I saw Kinky Boots a few weeks ago and was actually kind of disappointed. It was definitely entertaining and I really liked Cyndi's score (aside from that insipidly-worded Act I finale, that WEIRD boxing number, and some admittedly dull solos and duets), but I could. not. take Harvey Fierstein's book. Love him as a performer, love him as the Mayor of Broadway, but, in terms of writing, he's quickly becoming the Ryan Murphy of the Great White Way. And even then, Glee seems subtle by comparison. He's just screaming a lot of overly-simplistic, vaguely-detailed gender politics high up into the rafters, which in turn makes a lot of the show's essential elements suffer, including Billy Porter, who's a force of nature when in drag, but turns rather blah whenever he ditches the boots, burdened by Fierstein's own dubious characterization of Lola/Simon. I really wanted to love this musical for all its sincerity and earnestness, not to mention its seriously stellar choreography, but it really became a surprisingly frustrating experience, thanks in most part to Harvey, as well as those sketchy British accents, on everyone's part.

I will say Annaleigh Ashford was terrific though! She's like a singing-dancing Anna Faris.

And I think it actually does have a chance at beating Matilda, if only because Kinky has so many beloved and respected Broadway veterans involved in it. Also, Tony voters seem weirdly resentful of British transfers lately (i.e. that One Man, Two Guvnors snub last year), which is a shame, because Matilda is delightfully weird and weirdly adorable.

May 28, 2013 | Unregistered CommenterMatthew Eng

I was so bummed to miss Kinky Boots in my Spring Broadway trip-you can only see so many shows, but it was one of the last ones cut, and I'd love to see Lauper win, if only because I'm a big fan. I'm cheering for Matilda (which I did see) in the Musical category though, as it was a lovely delight.
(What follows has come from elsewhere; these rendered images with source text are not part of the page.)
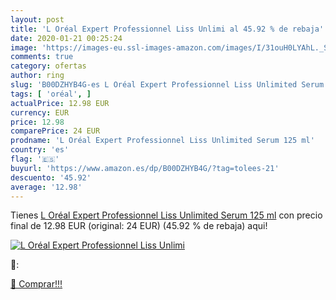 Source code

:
 ```yaml
---
layout: post
title: 'L Oréal Expert Professionnel Liss Unlimi al 45.92 % de rebaja'
date: 2020-01-21 00:25:24
image: 'https://images-eu.ssl-images-amazon.com/images/I/31ouH0LYAhL._SL200_.jpg'
comments: true
category: ofertas
author: ring
slug: 'B00DZHYB4G-es L Oréal Expert Professionnel Liss Unlimited Serum 125 ml'
tags: [ 'oréal', ]
actualPrice: 12.98 EUR
currency: EUR
price: 12.98
comparePrice: 24 EUR
prodname: 'L Oréal Expert Professionnel Liss Unlimited Serum 125 ml'
country: 'es'
flag: '🇪🇸'
buyurl: 'https://www.amazon.es/dp/B00DZHYB4G/?tag=tolees-21'
descuento: '45.92'
average: '12.98'
---
```


Tienes [L Oréal Expert Professionnel Liss Unlimited Serum 125 ml](https://www.amazon.es/dp/B00DZHYB4G/?tag=tolees-21) con precio final de  12.98 EUR (original: 24 EUR) (45.92 %  de rebaja) aqui!

[![L Oréal Expert Professionnel Liss Unlimi](https://images-eu.ssl-images-amazon.com/images/I/31ouH0LYAhL._SL200_.jpg)](https://www.amazon.es/dp/B00DZHYB4G/?tag=tolees-21)

🔎:


[🛒 Comprar!!!](https://www.amazon.es/dp/B00DZHYB4G/?tag=tolees-21)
The FE sometimes does a rundown of the Best Actress Tony contenders-any chance of that this year (I know you're busy, just thought I'd ask)? I'm excited about the race brewing between Miller and Osnes for the Musical category (I figured it'd be a Miller stampede, but clearly Osnes is making a strong Broadway impression considering her nomination for a closed show last year and her recent Drama Desk Award). The Best Actress in a Play category seems to have Tyson's name on it, though I sort of wonder that if The Other Place was still running on Broadway if Laurie Metcalf could have a shot.

May 29, 2013 | Unregistered CommenterJohn T

Extremly funny p*** take off les miserables starts with the bum notes at 6.18,why did anne get the oscar again!!!!